> cat async-iterators-in-javascript.md

Async Iterators in JavaScript

📅

JavaScript gained async iterators in ES2018, letting you model streaming data with familiar for await...of syntax. They combine async/await with the iterator protocol to pull chunks of data on demand, which makes them useful for things like paginated APIs, streaming responses, or file chunks.

The AsyncIterator Protocol

The AsyncIterator interface provides the foundation for async iteration. An async iterator implements:

const asyncIterator = {
  async next() {
    // Returns Promise<{value, done}>
    return { value: someValue, done: false };
  },
  async return(value) {
    // Optional cleanup method
    return { value, done: true };
  },
  async throw(exception) {
    // Optional error handling
    return Promise.reject(exception);
  }
};

Async Generator Functions

The async function* syntax creates an async generator function that returns an async iterator. The * indicates a generator, while async makes it asynchronous:

// Yields pages from a paginated API
async function* fetchPages(endpoint, limit = 3) {
  let page = 1;
  while (true) {
    const res = await fetch(`${endpoint}?page=${page}`);
    if (!res.ok) break;
    const data = await res.json();
    if (!data.items?.length) break;
    yield data.items;
    if (page++ >= limit) break;
  }
}

Here fetchPages is an async generator: each yield pauses until the consumer asks for the next chunk.

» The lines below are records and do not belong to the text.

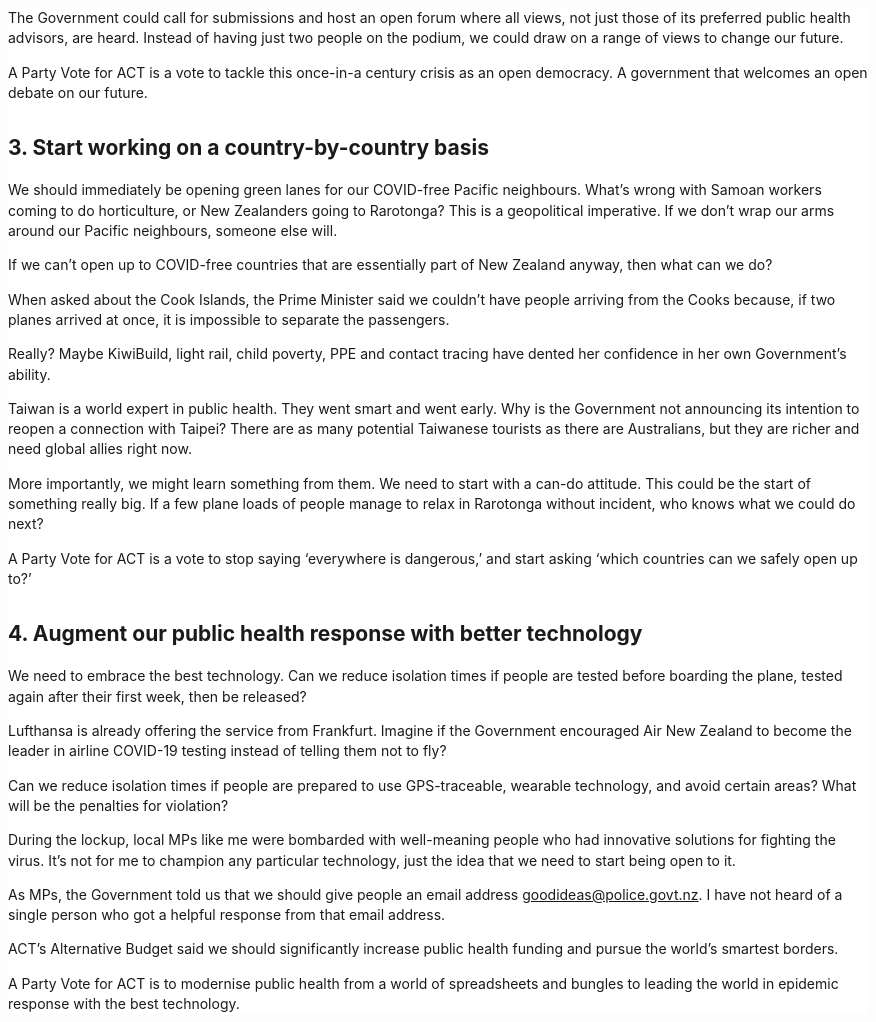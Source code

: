 The Government could call for submissions and host an open forum where all views, not just those of its preferred public health advisors, are heard. Instead of having just two people on the podium, we could draw on a range of views to change our future.

A Party Vote for ACT is a vote to tackle this once-in-a century crisis as an open democracy. A government that welcomes an open debate on our future.

3\. Start working on a country-by-country basis
-----------------------------------------------

We should immediately be opening green lanes for our COVID-free Pacific neighbours. What’s wrong with Samoan workers coming to do horticulture, or New Zealanders going to Rarotonga? This is a geopolitical imperative. If we don’t wrap our arms around our Pacific neighbours, someone else will.

If we can’t open up to COVID-free countries that are essentially part of New Zealand anyway, then what can we do?

When asked about the Cook Islands, the Prime Minister said we couldn’t have people arriving from the Cooks because, if two planes arrived at once, it is impossible to separate the passengers.

Really? Maybe KiwiBuild, light rail, child poverty, PPE and contact tracing have dented her confidence in her own Government’s ability.

Taiwan is a world expert in public health. They went smart and went early. Why is the Government not announcing its intention to reopen a connection with Taipei? There are as many potential Taiwanese tourists as there are Australians, but they are richer and need global allies right now.

More importantly, we might learn something from them. We need to start with a can-do attitude. This could be the start of something really big. If a few plane loads of people manage to relax in Rarotonga without incident, who knows what we could do next?

A Party Vote for ACT is a vote to stop saying ‘everywhere is dangerous,’ and start asking ‘which countries can we safely open up to?’

4\. Augment our public health response with better technology
-------------------------------------------------------------

We need to embrace the best technology. Can we reduce isolation times if people are tested before boarding the plane, tested again after their first week, then be released?

Lufthansa is already offering the service from Frankfurt. Imagine if the Government encouraged Air New Zealand to become the leader in airline COVID-19 testing instead of telling them not to fly?

Can we reduce isolation times if people are prepared to use GPS-traceable, wearable technology, and avoid certain areas? What will be the penalties for violation?

During the lockup, local MPs like me were bombarded with well-meaning people who had innovative solutions for fighting the virus. It’s not for me to champion any particular technology, just the idea that we need to start being open to it.

As MPs, the Government told us that we should give people an email address [goodideas@police.govt.nz](mailto:goodideas@police.govt.nz). I have not heard of a single person who got a helpful response from that email address.

ACT’s Alternative Budget said we should significantly increase public health funding and pursue the world’s smartest borders.

A Party Vote for ACT is to modernise public health from a world of spreadsheets and bungles to leading the world in epidemic response with the best technology.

The Async Iteration Protocols

There are two complementary protocols for async iteration, similar to their synchronous counterparts but with promises:

Async Iterable Protocol: An object implements this when it has a [Symbol.asyncIterator]() method that returns an async iterator.

Async Iterator Protocol: An object implements this when it has the following methods:

  • next(): Returns a promise that fulfils to an object with {value, done} properties
  • return(value) (optional): Returns a promise for cleanup, fulfils to {value, done: true}
  • throw(exception) (optional): Returns a promise for error handling
const asyncIterable = {
  [Symbol.asyncIterator]() {
    let count = 0;
    return {
      async next() {
        if (count < 3) {
          return { value: count++, done: false };
        }
        return { done: true };
      }
    };
  }
};

for await (const value of asyncIterable) {
  console.log(value); // 0, 1, 2
}

Syntax quick hits

  • async / await
  • for await...of
  • function*
  • Promise underpins async iteration.

Consuming with for await

for await (const items of fetchPages('/api/posts')) {
  for (const item of items) {
    console.log('post', item.id);
  }
}

for await requests values one at a time and awaits each promise the iterator returns.

Piping Streams

Node 18+ ships readable streams that are async iterable. You can chain transforms with async generators:

async function* filterLines(source, predicate) {
  for await (const chunk of source) {
    const lines = chunk.toString().split('\n');
    for (const line of lines) {
      if (predicate(line)) yield line;
    }
  }
}

const fs = await import('node:fs');
const stream = fs.createReadStream('access.log', { encoding: 'utf8' });

for await (const line of filterLines(stream, l => l.includes('ERROR'))) {
  console.log(line);
}

Interop Tips

  • Browsers: fetch responses expose body as an async iterable stream (ReadableStreamDefaultReader). Use for await on res.body.
  • Node: most modern readable streams are async iterable; legacy ones can be wrapped with Readable.from.
  • Error handling: wrap your for await in try/catch—errors from awaited operations surface there.

Async iterators give JavaScript a first-class streaming story: predictable backpressure, familiar loops, and composable pipelines without callback pyramids.